▸ Description of the task: Return, exactly as written, every line from the first line of the data below through the line that contains "## Definition".

▸ Supplied information:
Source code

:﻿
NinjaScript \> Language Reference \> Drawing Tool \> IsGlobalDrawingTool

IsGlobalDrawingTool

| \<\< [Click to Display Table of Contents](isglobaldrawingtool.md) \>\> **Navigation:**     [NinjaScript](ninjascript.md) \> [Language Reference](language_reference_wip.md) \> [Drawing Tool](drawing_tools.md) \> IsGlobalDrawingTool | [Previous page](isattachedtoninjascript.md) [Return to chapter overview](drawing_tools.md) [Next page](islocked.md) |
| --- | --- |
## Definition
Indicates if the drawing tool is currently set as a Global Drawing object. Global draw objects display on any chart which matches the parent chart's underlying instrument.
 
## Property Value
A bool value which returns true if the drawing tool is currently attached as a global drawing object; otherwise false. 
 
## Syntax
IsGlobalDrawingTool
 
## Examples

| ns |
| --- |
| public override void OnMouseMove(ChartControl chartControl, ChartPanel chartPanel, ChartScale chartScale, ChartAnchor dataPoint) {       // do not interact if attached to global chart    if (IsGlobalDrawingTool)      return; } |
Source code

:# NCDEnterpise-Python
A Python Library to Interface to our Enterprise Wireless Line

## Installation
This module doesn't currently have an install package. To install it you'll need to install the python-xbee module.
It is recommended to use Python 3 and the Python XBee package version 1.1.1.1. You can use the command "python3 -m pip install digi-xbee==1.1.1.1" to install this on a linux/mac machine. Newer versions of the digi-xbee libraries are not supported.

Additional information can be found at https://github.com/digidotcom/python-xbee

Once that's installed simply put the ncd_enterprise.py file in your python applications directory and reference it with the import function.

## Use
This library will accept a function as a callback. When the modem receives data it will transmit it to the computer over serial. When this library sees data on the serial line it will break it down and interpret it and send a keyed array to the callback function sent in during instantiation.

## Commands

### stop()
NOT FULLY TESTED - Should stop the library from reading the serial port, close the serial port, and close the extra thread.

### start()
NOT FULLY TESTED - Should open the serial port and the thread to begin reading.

▸ Expected output:
Source code

:﻿
NinjaScript \> Language Reference \> Drawing Tool \> IsGlobalDrawingTool

IsGlobalDrawingTool

| \<\< [Click to Display Table of Contents](isglobaldrawingtool.md) \>\> **Navigation:**     [NinjaScript](ninjascript.md) \> [Language Reference](language_reference_wip.md) \> [Drawing Tool](drawing_tools.md) \> IsGlobalDrawingTool | [Previous page](isattachedtoninjascript.md) [Return to chapter overview](drawing_tools.md) [Next page](islocked.md) |
| --- | --- |
## Definition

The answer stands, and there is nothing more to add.